Blue Plaque For Poet Stevie Smith
Florence Margaret Smith (1902 – 1971), otherwise known as Stevie, one of the 20th century’s most distinctive and original poets, was commemorated with an English Heritage Blue Plaque on 16 September at 1 Avondale Road, Palmers Green, N13, London, where she lived for much of her life, from 1906 to 1971. It was while she lived at this address, for a remarkable 65 years, that she produced a consistently personal and innovative body of work that enjoyed much public popularity. The Blue Plaque will be unveiled by the Poet Laureate, Andrew Motion.
Stevie was born in Hull in 1902, but moved to Palmers Green with her mother, Ethel, and Aunt Madge, when she was four. Stevie saw very little of her father, Charles Smith, and regarded him with distain. When Stevie was five, she developed turberculous peritonitis and was sent to a sanatorium where she remained on and off for several years. Death began to fascinate and horrify the youngster in equal measure, and the subject reoccurs in much of her poetry. Stevie was devastated by her mother’s death when she was 16. However, her Aunt Madge, who Stevie called “the lion of Hull”, a sensible no-nonsense woman who found her niece’s early poetry “unnecessary”, took care of the teenager.
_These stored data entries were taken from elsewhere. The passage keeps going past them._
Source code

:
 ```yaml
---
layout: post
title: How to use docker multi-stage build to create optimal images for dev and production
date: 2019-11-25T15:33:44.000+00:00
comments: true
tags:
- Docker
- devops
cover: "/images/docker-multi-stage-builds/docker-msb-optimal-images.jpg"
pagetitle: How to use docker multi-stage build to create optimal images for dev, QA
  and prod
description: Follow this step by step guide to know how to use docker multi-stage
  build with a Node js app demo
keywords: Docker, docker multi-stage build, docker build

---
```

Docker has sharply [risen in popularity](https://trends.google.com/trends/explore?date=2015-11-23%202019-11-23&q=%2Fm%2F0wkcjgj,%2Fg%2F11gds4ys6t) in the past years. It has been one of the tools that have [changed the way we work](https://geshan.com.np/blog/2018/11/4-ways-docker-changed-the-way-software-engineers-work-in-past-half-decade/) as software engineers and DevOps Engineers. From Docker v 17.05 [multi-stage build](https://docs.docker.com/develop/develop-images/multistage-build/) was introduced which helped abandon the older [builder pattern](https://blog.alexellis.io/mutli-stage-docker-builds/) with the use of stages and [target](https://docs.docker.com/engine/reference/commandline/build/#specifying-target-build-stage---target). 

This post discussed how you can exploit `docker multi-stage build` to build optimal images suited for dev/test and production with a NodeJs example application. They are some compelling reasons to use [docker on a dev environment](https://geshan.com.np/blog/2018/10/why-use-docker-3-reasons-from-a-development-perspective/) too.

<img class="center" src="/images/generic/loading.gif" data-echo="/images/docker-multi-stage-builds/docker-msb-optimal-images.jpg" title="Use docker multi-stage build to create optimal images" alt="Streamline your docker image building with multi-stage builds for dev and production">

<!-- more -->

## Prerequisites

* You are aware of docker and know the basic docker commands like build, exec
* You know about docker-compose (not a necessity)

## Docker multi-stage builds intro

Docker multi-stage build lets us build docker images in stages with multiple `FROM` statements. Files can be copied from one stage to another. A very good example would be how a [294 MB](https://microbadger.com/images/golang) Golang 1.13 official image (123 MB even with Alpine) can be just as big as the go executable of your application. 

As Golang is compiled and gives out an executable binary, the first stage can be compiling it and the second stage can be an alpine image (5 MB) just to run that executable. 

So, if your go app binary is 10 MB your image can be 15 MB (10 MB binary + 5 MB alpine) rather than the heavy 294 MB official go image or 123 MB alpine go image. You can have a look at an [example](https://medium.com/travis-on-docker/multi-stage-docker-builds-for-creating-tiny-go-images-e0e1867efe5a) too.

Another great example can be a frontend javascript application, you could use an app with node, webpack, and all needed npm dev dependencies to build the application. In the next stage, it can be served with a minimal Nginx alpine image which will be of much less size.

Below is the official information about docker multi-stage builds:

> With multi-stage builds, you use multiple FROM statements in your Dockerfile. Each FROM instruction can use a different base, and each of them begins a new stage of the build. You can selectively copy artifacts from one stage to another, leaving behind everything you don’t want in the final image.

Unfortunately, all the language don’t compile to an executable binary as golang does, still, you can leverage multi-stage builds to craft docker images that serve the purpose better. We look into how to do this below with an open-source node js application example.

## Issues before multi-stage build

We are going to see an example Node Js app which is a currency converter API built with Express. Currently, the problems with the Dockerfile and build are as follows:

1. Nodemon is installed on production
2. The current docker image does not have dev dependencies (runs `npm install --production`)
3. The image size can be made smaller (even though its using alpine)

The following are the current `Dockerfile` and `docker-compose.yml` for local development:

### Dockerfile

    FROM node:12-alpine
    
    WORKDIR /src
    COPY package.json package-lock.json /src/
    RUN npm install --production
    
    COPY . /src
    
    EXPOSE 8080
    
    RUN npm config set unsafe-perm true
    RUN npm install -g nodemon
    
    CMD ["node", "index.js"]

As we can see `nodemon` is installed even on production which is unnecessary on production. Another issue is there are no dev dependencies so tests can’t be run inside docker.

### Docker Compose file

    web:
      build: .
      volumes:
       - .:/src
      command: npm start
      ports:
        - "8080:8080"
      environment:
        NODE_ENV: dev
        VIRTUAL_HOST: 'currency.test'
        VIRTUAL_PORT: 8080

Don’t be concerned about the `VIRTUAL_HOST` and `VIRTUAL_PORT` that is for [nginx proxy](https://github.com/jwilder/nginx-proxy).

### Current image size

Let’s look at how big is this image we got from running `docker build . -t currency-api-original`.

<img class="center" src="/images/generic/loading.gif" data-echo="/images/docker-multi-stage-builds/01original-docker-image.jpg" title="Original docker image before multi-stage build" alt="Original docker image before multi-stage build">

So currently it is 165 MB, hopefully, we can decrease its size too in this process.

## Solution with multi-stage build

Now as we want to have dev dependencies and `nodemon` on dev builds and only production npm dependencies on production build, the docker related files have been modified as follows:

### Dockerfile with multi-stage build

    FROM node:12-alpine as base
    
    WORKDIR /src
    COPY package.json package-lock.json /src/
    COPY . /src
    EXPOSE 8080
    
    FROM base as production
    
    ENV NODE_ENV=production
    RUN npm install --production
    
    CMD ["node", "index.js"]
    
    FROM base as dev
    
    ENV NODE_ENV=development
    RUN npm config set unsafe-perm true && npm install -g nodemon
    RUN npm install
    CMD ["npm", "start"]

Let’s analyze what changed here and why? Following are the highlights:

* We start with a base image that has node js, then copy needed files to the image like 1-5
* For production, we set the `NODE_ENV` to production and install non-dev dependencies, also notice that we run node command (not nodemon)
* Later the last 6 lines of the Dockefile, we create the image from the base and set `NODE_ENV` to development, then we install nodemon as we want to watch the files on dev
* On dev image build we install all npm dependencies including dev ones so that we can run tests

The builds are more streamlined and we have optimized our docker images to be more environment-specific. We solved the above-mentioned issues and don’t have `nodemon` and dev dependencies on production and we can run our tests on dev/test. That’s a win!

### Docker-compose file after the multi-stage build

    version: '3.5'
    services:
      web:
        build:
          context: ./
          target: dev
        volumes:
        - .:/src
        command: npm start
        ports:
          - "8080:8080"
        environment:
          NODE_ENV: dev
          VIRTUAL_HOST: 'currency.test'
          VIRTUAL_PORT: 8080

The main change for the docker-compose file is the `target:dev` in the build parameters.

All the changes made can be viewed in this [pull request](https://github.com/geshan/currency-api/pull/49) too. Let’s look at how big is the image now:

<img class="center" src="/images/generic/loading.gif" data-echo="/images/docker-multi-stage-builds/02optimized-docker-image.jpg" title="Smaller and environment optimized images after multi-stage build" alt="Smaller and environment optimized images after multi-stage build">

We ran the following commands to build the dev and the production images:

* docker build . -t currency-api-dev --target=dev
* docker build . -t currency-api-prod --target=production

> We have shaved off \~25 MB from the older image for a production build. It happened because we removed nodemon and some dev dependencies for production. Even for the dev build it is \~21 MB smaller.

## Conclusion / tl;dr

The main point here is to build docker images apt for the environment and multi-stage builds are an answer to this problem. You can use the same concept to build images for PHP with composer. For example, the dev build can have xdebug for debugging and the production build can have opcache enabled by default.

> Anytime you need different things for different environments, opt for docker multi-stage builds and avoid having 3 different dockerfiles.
After leaving school at 16, Stevie began work as a personal secretary at a publishing company, a job that she retained for over 30 years. Although she found it rather tedious, it allowed her time to write. Her first novel, the autobiographical, “Notes on Yellow Paper” (1936), was typed on the firm’s copying paper. Stevie enjoyed immediate success with it, and similar, very personal works followed, including “Over the Frontier” (1936), and “The Holiday” (1949). She quickly acquired a group of literary friends, but remained living with her aunt in Palmers Green.
It was, however, her poetry that propelled Stevie to the height of her fame, and for which she is best remembered. Her first book of poems, “A Good Time was had by All” was published in 1937, followed by “Tender Only to One” (1938), “Mother, What is Man?” (1942), and “Harold’s Leap” (1950). Despite a period of mental instability in the 1950s, during which she retired from her job, she managed to produce her most creative and memorable work, “Not Waving But Drowning”, in 1957.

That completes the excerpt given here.